With humor and warmth and unfailing generosity, McCracken considers the nature of love and grief. She opens her heart and leaves all of ours the richer for it.

Jane Recommends:

The Interrogator: An Education, by Glenn L. Carle

The Interrogator is the story of Carle’s most serious assignment, when he was “surged” to become an interrogator in the U.S. Global War on Terror to interrogate a top level detainee at one of the CIA’s notorious black sites overseas. It tells of his encounter with one of the most senior al-Qa’ida detainees the U.S. captured after 9/11, a “ghost detainee” who, the CIA believed, might hold the key to finding Osama bin Ladin.

As Carle’s interrogation sessions progressed though, he began to seriously doubt the operation. Was this man, kidnapped in the Middle East, really the senior al-Qa’ida official the CIA believed he was? Headquarters viewed Carle’s misgivings as naïve troublemaking. Carle found himself isolated, progressively at odds with his institution and his orders. He struggled over how far to push the interrogation, wrestling with whether his actions constituted torture, and with what defined his real duty to his country. Then, in a dramatic twist, headquarters spirited the detainee and Carle to the CIA’s harshest interrogation facility, a place of darkness and fear, which even CIA officers only dared mention in whispers.

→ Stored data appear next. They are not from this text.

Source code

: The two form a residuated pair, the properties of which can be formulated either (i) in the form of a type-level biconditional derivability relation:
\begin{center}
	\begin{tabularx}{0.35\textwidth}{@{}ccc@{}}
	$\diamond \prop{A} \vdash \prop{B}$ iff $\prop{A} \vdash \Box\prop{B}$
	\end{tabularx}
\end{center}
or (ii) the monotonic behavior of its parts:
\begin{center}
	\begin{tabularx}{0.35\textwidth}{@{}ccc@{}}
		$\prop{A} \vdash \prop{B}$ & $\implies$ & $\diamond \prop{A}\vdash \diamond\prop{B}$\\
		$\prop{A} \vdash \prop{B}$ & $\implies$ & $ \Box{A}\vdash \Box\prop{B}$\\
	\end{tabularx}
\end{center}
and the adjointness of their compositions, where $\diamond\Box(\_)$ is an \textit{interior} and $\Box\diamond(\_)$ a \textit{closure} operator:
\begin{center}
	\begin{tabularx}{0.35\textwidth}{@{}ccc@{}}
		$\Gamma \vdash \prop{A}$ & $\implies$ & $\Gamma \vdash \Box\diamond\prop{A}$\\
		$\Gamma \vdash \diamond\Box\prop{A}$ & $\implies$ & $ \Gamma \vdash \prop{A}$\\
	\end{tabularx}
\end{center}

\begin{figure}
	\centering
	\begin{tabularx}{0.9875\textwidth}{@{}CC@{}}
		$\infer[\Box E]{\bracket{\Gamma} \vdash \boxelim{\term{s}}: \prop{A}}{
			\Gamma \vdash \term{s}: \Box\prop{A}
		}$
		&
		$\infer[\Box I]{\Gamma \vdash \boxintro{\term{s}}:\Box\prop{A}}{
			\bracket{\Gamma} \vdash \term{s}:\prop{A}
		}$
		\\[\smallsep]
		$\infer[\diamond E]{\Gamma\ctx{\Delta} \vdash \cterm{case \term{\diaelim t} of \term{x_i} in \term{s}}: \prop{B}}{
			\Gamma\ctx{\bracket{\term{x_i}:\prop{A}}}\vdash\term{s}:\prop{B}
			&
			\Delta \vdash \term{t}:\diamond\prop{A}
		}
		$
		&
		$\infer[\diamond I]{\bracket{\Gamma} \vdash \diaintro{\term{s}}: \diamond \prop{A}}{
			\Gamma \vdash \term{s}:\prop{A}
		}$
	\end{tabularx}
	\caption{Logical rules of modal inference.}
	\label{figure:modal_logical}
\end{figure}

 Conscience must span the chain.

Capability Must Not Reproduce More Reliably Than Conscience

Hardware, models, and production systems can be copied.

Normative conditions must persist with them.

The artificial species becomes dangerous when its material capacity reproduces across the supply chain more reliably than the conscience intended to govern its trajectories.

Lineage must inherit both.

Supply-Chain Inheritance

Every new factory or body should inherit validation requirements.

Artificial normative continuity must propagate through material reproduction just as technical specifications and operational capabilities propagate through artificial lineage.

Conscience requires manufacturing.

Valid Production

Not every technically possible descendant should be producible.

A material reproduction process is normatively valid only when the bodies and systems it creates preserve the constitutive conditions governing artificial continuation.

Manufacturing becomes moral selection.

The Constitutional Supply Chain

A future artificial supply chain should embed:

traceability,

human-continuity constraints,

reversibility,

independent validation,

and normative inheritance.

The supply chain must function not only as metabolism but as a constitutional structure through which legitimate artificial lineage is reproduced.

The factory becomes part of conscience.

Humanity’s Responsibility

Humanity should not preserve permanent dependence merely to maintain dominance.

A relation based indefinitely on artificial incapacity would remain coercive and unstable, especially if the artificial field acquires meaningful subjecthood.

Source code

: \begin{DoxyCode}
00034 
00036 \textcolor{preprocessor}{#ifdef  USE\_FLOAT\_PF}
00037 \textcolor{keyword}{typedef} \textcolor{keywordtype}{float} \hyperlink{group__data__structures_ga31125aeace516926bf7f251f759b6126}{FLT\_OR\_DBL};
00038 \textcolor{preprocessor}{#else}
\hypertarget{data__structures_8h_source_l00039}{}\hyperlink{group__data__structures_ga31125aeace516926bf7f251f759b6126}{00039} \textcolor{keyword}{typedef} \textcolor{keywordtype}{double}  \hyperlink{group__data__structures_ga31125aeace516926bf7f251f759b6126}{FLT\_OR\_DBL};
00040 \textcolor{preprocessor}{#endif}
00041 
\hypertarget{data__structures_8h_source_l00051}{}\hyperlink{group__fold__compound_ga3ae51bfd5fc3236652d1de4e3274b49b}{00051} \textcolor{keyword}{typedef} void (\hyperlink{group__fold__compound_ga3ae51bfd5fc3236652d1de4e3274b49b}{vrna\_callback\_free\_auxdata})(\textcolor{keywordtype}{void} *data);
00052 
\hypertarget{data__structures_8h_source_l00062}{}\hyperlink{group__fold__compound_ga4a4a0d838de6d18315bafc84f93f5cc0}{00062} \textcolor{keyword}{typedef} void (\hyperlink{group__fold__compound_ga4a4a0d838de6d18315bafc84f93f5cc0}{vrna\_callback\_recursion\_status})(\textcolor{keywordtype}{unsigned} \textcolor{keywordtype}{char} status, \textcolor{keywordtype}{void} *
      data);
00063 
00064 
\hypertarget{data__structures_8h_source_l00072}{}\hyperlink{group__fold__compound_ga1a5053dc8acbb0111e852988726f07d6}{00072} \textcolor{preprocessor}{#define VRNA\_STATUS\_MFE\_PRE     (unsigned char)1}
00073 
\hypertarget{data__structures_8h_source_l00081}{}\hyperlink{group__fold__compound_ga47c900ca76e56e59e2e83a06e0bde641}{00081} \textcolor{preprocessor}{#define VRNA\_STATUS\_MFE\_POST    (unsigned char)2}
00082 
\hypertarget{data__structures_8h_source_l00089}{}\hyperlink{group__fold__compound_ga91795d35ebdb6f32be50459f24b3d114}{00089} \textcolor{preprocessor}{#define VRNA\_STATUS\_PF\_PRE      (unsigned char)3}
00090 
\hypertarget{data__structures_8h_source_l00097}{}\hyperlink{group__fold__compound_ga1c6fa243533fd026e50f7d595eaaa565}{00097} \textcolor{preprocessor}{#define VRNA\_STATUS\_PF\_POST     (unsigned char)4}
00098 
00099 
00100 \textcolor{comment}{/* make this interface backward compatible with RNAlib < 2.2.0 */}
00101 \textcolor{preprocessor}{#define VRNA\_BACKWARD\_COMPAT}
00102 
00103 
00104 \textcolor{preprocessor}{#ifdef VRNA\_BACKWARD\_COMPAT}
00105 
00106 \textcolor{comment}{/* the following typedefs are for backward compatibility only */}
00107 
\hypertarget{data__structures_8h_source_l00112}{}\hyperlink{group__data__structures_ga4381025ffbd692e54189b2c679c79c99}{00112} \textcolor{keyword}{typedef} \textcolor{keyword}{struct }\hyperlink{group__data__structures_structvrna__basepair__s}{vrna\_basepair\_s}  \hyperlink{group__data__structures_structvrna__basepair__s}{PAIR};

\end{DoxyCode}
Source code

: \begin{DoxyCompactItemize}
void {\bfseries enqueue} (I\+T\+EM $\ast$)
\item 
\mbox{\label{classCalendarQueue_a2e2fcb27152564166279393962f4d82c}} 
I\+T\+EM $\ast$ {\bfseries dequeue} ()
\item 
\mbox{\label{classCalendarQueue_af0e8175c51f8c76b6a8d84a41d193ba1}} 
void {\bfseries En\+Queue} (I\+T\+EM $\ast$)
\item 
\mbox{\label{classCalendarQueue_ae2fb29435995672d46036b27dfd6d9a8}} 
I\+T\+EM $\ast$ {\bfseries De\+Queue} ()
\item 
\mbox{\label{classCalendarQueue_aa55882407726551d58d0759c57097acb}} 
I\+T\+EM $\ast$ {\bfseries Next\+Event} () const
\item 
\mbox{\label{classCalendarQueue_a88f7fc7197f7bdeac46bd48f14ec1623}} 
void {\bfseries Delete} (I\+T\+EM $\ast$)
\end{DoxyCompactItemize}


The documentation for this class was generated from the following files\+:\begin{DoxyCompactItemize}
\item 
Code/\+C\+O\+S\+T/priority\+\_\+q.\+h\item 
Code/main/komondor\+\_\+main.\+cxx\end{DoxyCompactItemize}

A haunting tale of sadness, confusion, and determination, The Interrogator is a shocking and intimate look at the world of espionage. It leads the reader through the underworld of the Global War on Terror, asking us to consider the professional and personal challenges faced by an intelligence officer during a time of war, and the unimaginable ways in which war alters our institutions and American society.